Собственно, после моей эмиграции из Вильно я знал о Слоне не слишком много. Мы встретились в Варшаве летом 1940 года — он по-прежнему работал стекольщиком. Видимо, эта профессия, которую он освоил после бомбежек первого месяца войны, была прикрытием для более серьезных занятий. Думаю, что он принадлежал к одной из сетей лондонского правительства и именно поэтому после начала германо-советской войны оказался во Львове. Гестаповцы арестовали его и пытали на втором этаже высокого здания. Чтобы избежать пыток и никого не предать, он выпрыгнул в окно и разбился насмерть.

 

Зан, Томаш

 

В городе моего детства и юности это была знаменитая личность. В студенческие годы он был членом масонской ложи (как и тайно покровительствовавший филоматам университетский библиотекарь Контрым[239]), то есть, судя по всему, стоял в иерархии выше Мицкевича, который, как известно, в виленский период ни к какой ложе не принадлежал. Виленское масонство, долго запрещавшееся царями, возвращается в 1900 году, когда начинает проводить свои заседания новое Общество шубравцев. Это не значит, что все шубравцы были масонами, — просто эти круги были связаны друг с другом. Кажется, сразу после 1905 года была основана ложа «Томаш Зан».

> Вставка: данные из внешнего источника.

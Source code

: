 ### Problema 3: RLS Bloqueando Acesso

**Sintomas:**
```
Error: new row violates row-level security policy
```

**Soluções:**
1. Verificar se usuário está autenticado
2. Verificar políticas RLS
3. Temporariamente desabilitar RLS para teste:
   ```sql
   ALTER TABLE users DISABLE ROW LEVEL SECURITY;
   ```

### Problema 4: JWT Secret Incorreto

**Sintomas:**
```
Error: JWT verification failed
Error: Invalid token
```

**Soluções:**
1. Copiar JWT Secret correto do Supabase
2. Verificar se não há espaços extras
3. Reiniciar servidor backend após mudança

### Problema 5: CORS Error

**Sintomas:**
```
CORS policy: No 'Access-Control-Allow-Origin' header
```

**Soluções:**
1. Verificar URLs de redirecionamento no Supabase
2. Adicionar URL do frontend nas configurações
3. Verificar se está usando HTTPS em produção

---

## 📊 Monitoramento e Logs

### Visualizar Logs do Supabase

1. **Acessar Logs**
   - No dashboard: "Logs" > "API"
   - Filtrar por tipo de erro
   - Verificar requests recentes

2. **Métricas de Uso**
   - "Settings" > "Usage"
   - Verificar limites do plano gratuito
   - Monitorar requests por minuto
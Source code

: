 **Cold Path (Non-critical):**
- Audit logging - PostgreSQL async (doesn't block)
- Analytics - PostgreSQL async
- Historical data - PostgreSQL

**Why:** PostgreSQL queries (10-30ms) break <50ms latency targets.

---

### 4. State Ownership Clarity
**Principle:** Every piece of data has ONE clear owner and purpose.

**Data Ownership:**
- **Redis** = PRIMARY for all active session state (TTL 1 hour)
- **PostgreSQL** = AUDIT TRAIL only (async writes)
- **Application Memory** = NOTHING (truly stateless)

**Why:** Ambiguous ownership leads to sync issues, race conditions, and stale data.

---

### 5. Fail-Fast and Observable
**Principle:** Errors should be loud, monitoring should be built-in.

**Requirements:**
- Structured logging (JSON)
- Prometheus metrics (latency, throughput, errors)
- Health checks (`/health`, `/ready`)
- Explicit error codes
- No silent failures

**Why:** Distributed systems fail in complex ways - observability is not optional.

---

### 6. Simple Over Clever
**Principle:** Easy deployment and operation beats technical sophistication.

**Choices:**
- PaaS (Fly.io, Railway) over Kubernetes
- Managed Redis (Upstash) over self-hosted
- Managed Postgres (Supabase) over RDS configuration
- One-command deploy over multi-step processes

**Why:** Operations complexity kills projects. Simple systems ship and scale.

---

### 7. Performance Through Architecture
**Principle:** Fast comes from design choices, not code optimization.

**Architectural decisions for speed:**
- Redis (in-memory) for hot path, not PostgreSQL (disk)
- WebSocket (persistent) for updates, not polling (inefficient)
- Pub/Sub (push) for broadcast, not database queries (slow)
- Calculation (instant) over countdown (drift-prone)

Для меня, гимназиста, важна была библиотека имени Томаша Зана, учрежденная в двадцатые годы и задуманная как читальный зал для школьников, — туда приходила молодежь, чтобы читать (не брать на дом) книги и журналы. В младших классах достаточно было библиотеки «Польской школьной матери»[240], размещавшейся прямо возле моей школы на улице Малая Погулянка[241]. Но уже сочинения Конрада по-польски или более серьезные книги по истории литературы нужно было читать у Томаша Зана — в то время на углу Большой Погулянки, напротив театра, а позднее в собственном здании на улице Портовой[242].

Почему библиотеку назвали этим именем? Ее основатели, священник Милковский и панна Рущиц, вероятно, не руководствовались никакими масонскими соображениями, а может быть, даже не знали о том, что это имя связано с масонством. Просто Томаш Зан был подходящим покровителем как филомат и верный отечеству ссыльный.

Я сохранил память о вечерах у Томаша Зана, в частности о чтении литературного приложения к варшавской газете «Глос правды». Редактировал его Юлиуш Каден-Бандровский, который терпеливо и серьезно руководил этой своеобразной литературной школой для молодежи. Именно там — кажется, это был 1927-й или 1928 год — я впервые наткнулся на стихотворение Юзефа Чеховича[243] и запомнил его. Там же было напечатано какое-то мое письмо в редакцию — мой первый опубликованный текст. Я думаю об основателях библиотеки имени Томаша Зана с благодарностью. Пусть останется хоть какой-то след их деятельности.

 

Знания

 

Мне доводилось быть и внизу, и наверху. Я дрожал перед экзаменами, уверенный в том, что ничего не знаю, а потом был профессором, который смотрит на трясущихся от страха студентов, сознавая свою власть над ними. Из-за этого двойного опыта мне свойствен скептицизм относительно запаса имеющихся у нас знаний. Разве, будучи студентами, сдающими экзамен, мы не идем как канатоходцы по канату, натянутому над пропастью нашего неведения? В свою очередь, разве в роли экзаменаторов мы со свойственной нам предусмотрительностью не избегаем вопросов, на которые сами, вроде бы хорошо зная предмет, не смогли бы ответить? Мы поступаем так до тех пор, пока не осваиваемся со своим несовершенством, как это случилось со мной. Это действует благотворно, ибо зачем обременять свою память тем, что уже не пригодится? Мой бывший профессор философии права из Виленского университета, с которым я много лет спустя встретился в Калифорнии, помнил, о каких английских философах восемнадцатого века я рассказывал на экзамене. На это я ответил ему, что уже не знаю ни одного из этих имен.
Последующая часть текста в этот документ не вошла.